■ **Records for this exercise**
= = = =

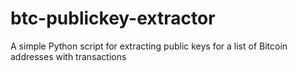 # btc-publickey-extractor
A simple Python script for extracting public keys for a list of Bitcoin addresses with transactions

= = = =

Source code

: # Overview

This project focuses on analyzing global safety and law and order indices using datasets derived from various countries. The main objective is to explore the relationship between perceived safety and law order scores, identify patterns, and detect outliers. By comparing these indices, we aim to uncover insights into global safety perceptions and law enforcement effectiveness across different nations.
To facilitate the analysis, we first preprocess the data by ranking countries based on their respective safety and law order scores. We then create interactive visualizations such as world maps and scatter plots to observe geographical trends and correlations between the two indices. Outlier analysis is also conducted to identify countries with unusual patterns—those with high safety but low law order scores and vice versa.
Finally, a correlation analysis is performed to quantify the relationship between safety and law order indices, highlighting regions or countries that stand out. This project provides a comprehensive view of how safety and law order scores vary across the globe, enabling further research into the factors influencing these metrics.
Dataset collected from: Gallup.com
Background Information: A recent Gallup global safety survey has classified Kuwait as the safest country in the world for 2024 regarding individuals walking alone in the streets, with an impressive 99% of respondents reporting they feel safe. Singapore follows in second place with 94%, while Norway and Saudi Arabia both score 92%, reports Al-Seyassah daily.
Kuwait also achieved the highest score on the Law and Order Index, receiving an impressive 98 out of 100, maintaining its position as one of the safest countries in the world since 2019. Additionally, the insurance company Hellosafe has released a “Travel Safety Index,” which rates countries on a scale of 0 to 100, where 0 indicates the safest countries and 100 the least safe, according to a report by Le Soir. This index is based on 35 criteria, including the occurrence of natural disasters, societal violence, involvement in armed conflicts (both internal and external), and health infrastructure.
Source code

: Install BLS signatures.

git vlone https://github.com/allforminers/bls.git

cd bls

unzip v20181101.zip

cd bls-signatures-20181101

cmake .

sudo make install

= = = =

Could you reproduce exactly the lines of the entries above, from the one with "unzip v20181101.zip" through the one with "sudo make install", and nothing else?

■ **Your response**
unzip v20181101.zip

cd bls-signatures-20181101

cmake .

sudo make install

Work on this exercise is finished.